Red Eve by H. Rider Haggard

“When I looked up again the chair was no longer empty. Hugh, a man sat in it, of whom I thought at first only one thing—that he must be very strong, though not bigger than other men. Strength seemed to flow from him. I should not have wondered if he had placed his hands upon the massive sides of that stone chair and torn it asunder.”

“What was he like, Father? Samson or Goliath?”

“I never saw either, son, so cannot say. But what was he like? Oh, I cannot say that either, although still I see him in my heart. My mortal lips will not tell the likeness of that man, perhaps because he seemed to be like all men, and yet different from all. He had an iron brow, beneath which shone deep, cold eyes. He was clean-shaven, or perchance his face grew no hair. His lips were thick and still and his features did not change like those of other men. He looked as though he could not change; as though he had been thus for infinite ages, and yet remained neither young nor old. As for his dress, he wore a cloak of flaming red, such a cloak as your Eve loves to wear, and white sandals on his feet. There was no covering on his shaven head, which gleamed like a skull. His breast was naked, but across it hung one row of black jewels. From the sheen of them I think they must have been pearls, which are sometimes found of that colour in the East. He had no weapon nor staff, and his hands hung down on either side of the chair.

“For a long while I watched him, but if he saw me he took no note. As I watched I perceived that birds were coming to and leaving him in countless numbers, and thought that it must be their wings which made the constant soughing sound that filled all the still and dreadful air.”

“What kind of birds were they, Father?”

“I am not sure, but I think doves; at least, their flight was straight and swift like to that of doves. Yet of this I am not sure either, since I saw each of them for but a second. As they reached the man they appeared out of nothingness, and as they left the man they disappeared into nothingness. They were of two colours, snow-white and coal-black. The white appeared upon his right side, the black upon his left side. Each bird in those never-ceasing streams hovered for an instant by his head, the white over his right shoulder, the black over his left shoulder, as though they whispered a message to his ear, and having whispered were gone upon their errand.”

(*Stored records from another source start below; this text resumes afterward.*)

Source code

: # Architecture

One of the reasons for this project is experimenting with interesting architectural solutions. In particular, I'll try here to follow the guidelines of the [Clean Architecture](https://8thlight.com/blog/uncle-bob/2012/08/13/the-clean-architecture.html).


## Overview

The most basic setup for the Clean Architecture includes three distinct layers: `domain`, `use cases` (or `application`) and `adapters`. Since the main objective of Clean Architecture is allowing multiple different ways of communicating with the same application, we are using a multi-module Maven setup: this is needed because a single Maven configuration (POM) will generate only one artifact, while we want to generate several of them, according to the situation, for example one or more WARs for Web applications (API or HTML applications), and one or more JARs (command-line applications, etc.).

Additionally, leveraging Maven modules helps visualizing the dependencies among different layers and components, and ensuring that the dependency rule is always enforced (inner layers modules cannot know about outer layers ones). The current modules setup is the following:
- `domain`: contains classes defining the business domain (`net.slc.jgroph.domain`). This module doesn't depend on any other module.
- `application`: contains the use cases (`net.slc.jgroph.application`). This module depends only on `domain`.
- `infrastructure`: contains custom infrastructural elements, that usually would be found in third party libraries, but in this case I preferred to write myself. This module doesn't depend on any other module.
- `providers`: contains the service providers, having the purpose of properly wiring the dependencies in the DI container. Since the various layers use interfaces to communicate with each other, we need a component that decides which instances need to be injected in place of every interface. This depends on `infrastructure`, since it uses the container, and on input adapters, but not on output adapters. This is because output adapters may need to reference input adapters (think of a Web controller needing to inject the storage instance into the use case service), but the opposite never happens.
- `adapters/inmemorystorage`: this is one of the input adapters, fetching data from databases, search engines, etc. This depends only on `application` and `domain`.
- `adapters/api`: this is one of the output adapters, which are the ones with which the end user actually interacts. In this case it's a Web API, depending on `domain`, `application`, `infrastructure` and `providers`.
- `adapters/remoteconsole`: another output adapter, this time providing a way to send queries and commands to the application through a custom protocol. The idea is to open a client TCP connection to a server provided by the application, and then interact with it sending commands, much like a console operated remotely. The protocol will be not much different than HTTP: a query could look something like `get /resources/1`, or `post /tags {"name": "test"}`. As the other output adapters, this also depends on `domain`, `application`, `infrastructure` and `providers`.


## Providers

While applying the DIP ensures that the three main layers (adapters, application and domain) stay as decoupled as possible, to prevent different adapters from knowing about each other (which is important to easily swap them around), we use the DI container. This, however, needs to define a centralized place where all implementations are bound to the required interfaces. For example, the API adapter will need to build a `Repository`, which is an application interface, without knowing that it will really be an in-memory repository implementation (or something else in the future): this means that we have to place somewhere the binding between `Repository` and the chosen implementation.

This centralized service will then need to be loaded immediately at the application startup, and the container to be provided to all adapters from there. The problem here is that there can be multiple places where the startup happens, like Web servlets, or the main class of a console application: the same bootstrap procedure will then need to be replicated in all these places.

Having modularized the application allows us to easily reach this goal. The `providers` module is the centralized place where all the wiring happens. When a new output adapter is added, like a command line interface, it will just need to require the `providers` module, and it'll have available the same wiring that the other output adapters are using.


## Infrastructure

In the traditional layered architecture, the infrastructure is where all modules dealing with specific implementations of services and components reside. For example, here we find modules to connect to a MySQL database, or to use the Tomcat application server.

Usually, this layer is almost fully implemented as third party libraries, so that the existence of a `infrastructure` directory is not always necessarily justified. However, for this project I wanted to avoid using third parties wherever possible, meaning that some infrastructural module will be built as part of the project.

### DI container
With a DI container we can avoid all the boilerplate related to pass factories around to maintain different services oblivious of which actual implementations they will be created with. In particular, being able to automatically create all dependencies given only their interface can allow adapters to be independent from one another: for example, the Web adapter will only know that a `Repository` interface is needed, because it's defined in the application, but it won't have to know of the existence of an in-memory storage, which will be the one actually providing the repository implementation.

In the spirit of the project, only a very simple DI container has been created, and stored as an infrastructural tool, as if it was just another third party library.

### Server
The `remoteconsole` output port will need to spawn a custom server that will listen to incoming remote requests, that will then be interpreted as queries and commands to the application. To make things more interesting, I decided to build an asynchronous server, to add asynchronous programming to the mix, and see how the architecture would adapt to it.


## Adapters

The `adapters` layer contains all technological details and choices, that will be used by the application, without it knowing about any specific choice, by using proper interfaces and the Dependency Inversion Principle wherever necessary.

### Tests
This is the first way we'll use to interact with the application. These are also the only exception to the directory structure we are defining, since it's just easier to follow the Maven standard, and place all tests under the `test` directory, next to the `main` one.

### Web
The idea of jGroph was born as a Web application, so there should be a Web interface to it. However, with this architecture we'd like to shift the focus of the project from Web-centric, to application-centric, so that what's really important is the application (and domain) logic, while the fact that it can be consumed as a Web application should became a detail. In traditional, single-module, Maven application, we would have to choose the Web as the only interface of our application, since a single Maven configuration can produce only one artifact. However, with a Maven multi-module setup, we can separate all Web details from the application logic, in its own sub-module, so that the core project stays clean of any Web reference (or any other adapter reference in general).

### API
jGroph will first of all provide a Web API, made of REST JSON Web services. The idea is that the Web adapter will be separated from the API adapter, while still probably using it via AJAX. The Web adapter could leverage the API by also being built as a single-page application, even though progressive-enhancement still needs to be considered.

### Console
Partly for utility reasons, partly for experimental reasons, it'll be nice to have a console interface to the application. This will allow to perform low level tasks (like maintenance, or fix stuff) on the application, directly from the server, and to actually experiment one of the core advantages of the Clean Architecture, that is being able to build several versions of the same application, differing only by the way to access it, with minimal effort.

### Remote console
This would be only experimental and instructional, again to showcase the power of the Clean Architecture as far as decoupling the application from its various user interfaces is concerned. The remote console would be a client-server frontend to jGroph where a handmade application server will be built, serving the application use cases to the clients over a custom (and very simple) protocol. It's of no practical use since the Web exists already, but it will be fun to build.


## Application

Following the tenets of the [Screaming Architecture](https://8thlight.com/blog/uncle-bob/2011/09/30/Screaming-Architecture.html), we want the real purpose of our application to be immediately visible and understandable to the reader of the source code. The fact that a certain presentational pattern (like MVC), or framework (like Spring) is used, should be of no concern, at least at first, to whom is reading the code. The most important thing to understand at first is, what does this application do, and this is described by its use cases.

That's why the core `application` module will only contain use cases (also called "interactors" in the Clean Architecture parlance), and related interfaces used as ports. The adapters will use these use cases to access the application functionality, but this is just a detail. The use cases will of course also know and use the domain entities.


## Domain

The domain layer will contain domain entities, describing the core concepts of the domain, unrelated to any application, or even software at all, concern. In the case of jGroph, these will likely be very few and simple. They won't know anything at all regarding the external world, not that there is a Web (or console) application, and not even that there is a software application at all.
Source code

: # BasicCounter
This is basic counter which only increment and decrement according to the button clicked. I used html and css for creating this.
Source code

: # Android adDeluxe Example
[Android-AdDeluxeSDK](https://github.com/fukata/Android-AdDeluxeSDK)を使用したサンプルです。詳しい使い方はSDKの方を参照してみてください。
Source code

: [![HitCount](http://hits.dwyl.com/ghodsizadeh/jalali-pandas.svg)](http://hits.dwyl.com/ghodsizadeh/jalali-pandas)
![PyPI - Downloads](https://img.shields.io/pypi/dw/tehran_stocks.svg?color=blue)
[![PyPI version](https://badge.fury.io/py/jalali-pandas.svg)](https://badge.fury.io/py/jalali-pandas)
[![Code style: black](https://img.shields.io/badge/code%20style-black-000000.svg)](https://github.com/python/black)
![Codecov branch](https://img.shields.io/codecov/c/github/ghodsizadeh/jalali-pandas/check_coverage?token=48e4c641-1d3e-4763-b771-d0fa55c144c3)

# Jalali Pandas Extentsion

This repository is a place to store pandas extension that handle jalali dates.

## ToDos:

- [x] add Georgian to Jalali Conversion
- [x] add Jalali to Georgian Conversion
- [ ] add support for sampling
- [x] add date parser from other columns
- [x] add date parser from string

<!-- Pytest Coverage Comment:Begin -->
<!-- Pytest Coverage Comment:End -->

“What was that errand, Father?”

“How can I know, as no one ever told me? Yet I will hazard a guess that it had to do with the mystery of life and death. Souls that were born into the world, and souls departing from the world, perchance, making report to one of God’s great ministers clothed in flesh. But who can say? At least I watched those magic fowls till my eyes grew dizzy, and a sort of slumber began to creep to my brain.

“How long I stayed thus I do not remember, for I had lost all sense of time. In the end, however, I was awakened by a cold, soft voice, the sound of which seemed to flow through my veins like ice, that addressed me in our own rough English tongue, spoken as you and I learned it at our nurses’ knees.

“‘To what god were you praying just now, Andrew Arnold?’

“‘Oh, sir,’ I answered, ‘how do you, who dwell in Cathay, where I am a stranger, know my language and my name?’

“He lifted his cold eyes and looked at me, and I felt them pierce into the depths of my soul. In the same way that I know your heart,’ he said. ‘But do not ask questions. Answer them, that I may learn whether you are a true man or a liar.’

“‘I was praying to Christ,’ I faltered, ‘the Saviour of us all.’